Diretamente afetadas pelas mudanças climáticas, as limícolas são constantemente ameaçadas pelo avanço do mar e pelos efeitos do aquecimento global, funcionam como um verdadeiro termômetro dessas mudanças.
Ele faz uma breve pausa antes de completar: “Inclusive, elas enfrentam ciclones e ventos mais fortes durante suas rotas migratórias, especialmente na Jamaica, que fica exatamente no caminho da rota Atlântica.”
Com o passar do tempo, a situação dessas pequenas aves se torna cada vez mais alarmante. Bruno vive uma corrida contra o tempo para compreender por que elas têm deixado de aparecer. Integrante do Conselho Nacional das Aves Limícolas, ele e seus colegas buscam entender os efeitos climáticos que vêm transformando silenciosamente o comportamento e a sobrevivência dessas espécies.
“Meus colegas já demonstraram que os bichos que iam para o Rio Grande do Sul não estão chegando no estado, como por exemplo o maçarico de papo vermelho, que está ficando mais para o nordeste, talvez por conta das inundações no Sul. De modo geral, essas aves estão em declínio, como maçaricos e batuíras.”
Foto: Karina Ávila
Morador de Peruíbe, o ornitólogo observa que na Baixada Santista o descanso das aves é um desafio constante por causa de um fenômeno pouco comum que vem transformando o cenário costeiro: os ventos intensos provocados por ciclones, cada vez mais frequentes no litoral, em razão do aquecimento global, alteram rotas, comportamentos e o frágil equilíbrio entre as aves migratórias e o ambiente que as acolhe.
“Estamos vendo fenômenos aqui que antes não tínhamos, como os ciclones. No Atlântico Sul diziam que era impossível esses ventos aparecerem por aqui.”

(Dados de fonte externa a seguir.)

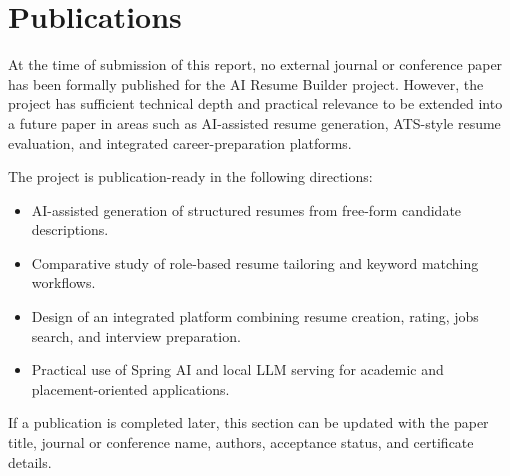 \section*{Publications}
\noindent At the time of submission of this report, no external journal or conference paper has been formally published for the AI Resume Builder project. However, the project has sufficient technical depth and practical relevance to be extended into a future paper in areas such as AI-assisted resume generation, ATS-style resume evaluation, and integrated career-preparation platforms.

\noindent The project is publication-ready in the following directions:
\begin{itemize}
\item AI-assisted generation of structured resumes from free-form candidate descriptions.
\item Comparative study of role-based resume tailoring and keyword matching workflows.
\item Design of an integrated platform combining resume creation, rating, jobs search, and interview preparation.
\item Practical use of Spring AI and local LLM serving for academic and placement-oriented applications.
\end{itemize}

\noindent If a publication is completed later, this section can be updated with the paper title, journal or conference name, authors, acceptance status, and certificate details.
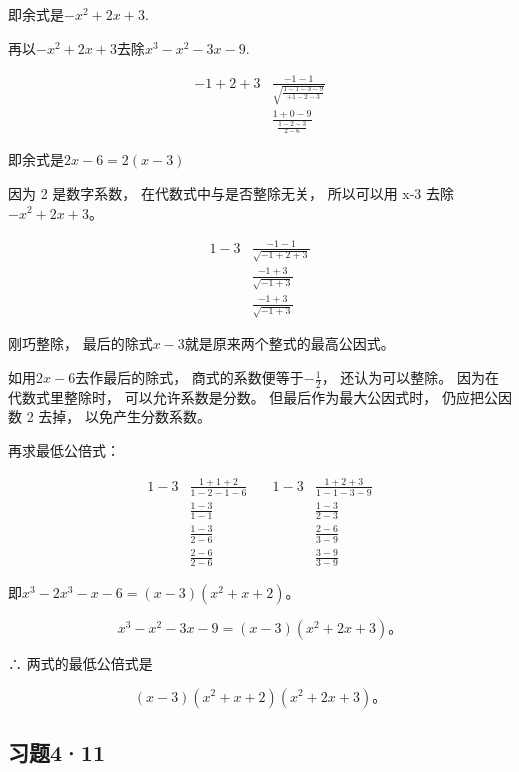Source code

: 即余式是\(-x^{2} + 2x + 3.\)

再以\(-x^{2} + 2x + 3\)去除\(x^{3} - x^{2} - 3x - 9.\)

\[
\begin{array}{rl} - 1 + 2 + 3 & \frac{- 1 - 1}{\sqrt {\frac{1 - 1 - 3 - 9}{+ 1 - 2 - 3}}} \\ & \frac{1 + 0 - 9}{\frac{1 - 2 - 3}{2 - 6}} \end{array}
\]

即余式是\(2x - 6 = 2(x - 3)\)

因为 2 是数字系数， 在代数式中与是否整除无关， 所以可以用 x-3
去除\(-x^{2}+2x+3\)。

\[
\begin{array}{rl} 1 - 3 & \frac{- 1 - 1}{\sqrt {- 1 + 2 + 3}} \\ & \frac{- 1 + 3}{\sqrt {- 1 + 3}} \\ & \frac{- 1 + 3}{\sqrt {- 1 + 3}} \end{array}
\]

刚巧整除， 最后的除式\(x - 3\)就是原来两个整式的最高公因式。

 如用\(2x - 6\)去作最后的除式，
商式的系数便等于\(-\frac{1}{2}\)， 还认为可以整除。
因为在代数式里整除时， 可以允许系数是分数。 但最后作为最大公因式时，
仍应把公因数 2 去掉， 以免产生分数系数。

再求最低公倍式：

\[
\begin{array}{rl} 1 - 3 & \frac{1 + 1 + 2}{1 - 2 - 1 - 6} \\ & \frac{1 - 3}{1 - 1} \\ & \frac{1 - 3}{2 - 6} \\ & \frac{2 - 6}{2 - 6} \end{array} \quad \begin{array}{rl} 1 - 3 & \frac{1 + 2 + 3}{1 - 1 - 3 - 9} \\ & \frac{1 - 3}{2 - 3} \\ & \frac{2 - 6}{3 - 9} \\ & \frac{3 - 9}{3 - 9} \end{array}
\]

即\(x^{3} - 2x^{3} - x - 6 = (x - 3)(x^{2} + x + 2)\)。

\[
x ^{3} - x ^{2} - 3 x - 9 = (x - 3) (x ^{2} + 2 x + 3)\text{。}
\]

∴ 两式的最低公倍式是

\[
(x - 3) (x ^{2} + x + 2) (x ^{2} + 2 x + 3)\text{。}
\]

\subsection{习题4·11}

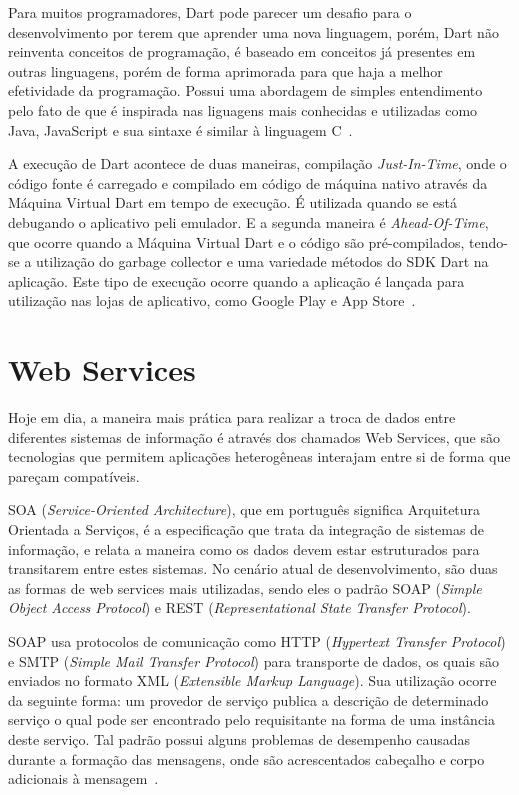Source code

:Para muitos programadores, Dart pode parecer um desafio para o desenvolvimento por terem que aprender uma nova linguagem, porém, Dart não reinventa conceitos de programação, é baseado em conceitos já presentes em outras linguagens, porém de forma aprimorada para que haja a melhor efetividade da programação.
Possui uma abordagem de simples entendimento pelo fato de que é inspirada nas liguagens mais conhecidas e utilizadas como Java, JavaScript e sua sintaxe é similar à linguagem C~\cite{clow2019flutter}.

A execução de Dart acontece de duas maneiras, compilação \textit{Just-In-Time}, onde o código fonte é carregado e compilado em código de máquina nativo através da Máquina Virtual Dart em tempo de execução.
É utilizada quando se está debugando o aplicativo peli emulador.
E a segunda maneira é \textit{Ahead-Of-Time}, que ocorre quando a Máquina Virtual Dart e o código são pré-compilados, tendo-se a utilização do garbage collector e uma variedade métodos do SDK Dart na aplicação.
Este tipo de execução ocorre quando a aplicação é lançada para utilização nas lojas de aplicativo, como Google Play e App Store~\cite{napoli2019beginning}.



\section{Web Services}\label{sec:web-services}


Hoje em dia, a maneira mais prática para realizar a troca de dados entre diferentes sistemas de informação é através dos chamados Web Services\cite{tihomirovs2016webservices}, que são tecnologias que permitem aplicações heterogêneas interajam entre si de forma que pareçam compatíveis\cite{eulalio2016webservices}.


SOA (\textit{Service-Oriented Architecture}), que em português significa Arquitetura Orientada a Serviços, é a especificação que trata da integração de sistemas de informação, e relata a maneira como os dados devem estar estruturados para transitarem entre estes sistemas\cite{eulalio2016webservices}.
No cenário atual de desenvolvimento, são duas as formas de web services mais utilizadas, sendo eles o padrão SOAP (\textit{Simple Object Access Protocol}) e REST (\textit{Representational State Transfer Protocol}).

SOAP usa protocolos de comunicação como HTTP (\textit{Hypertext Transfer Protocol}) e SMTP (\textit{Simple Mail Transfer Protocol}) para transporte de dados, os quais são enviados no formato XML (\textit{Extensible Markup Language}). Sua utilização ocorre da seguinte forma: um provedor de serviço publica a descrição de determinado serviço o qual pode ser encontrado pelo requisitante na forma de uma instância deste serviço.
Tal padrão possui alguns problemas de desempenho causadas durante a formação das mensagens, onde são acrescentados cabeçalho e corpo adicionais à mensagem~\cite{tihomirovs2016webservices}.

Não apenas como pesquisador, mas como alguém que respira o ritmo da vida ao ar livre. Ao lado da esposa, desenvolve uma pesquisa de campo para o doutorado dela sobre o piro-piro, uma pequena ave costeira que costuma se reproduzir em grande número na Ilha Comprida. Este ano, porém, a paisagem revelou um silêncio inquietante. Quase não encontraram ninhos.
As fortes ressacas que atingiram o litoral duas vezes apenas neste mês levaram areia, conchas e esperança destruindo áreas propícias para a construção de ninhos e deixando marcas visíveis de um ambiente em transformação. Para o casal, que acompanha de perto cada mudança na maré e no comportamento das aves, é como assistir à natureza tentando resistir ao colapso. Eles sentem na pele o impacto das mudanças climáticas.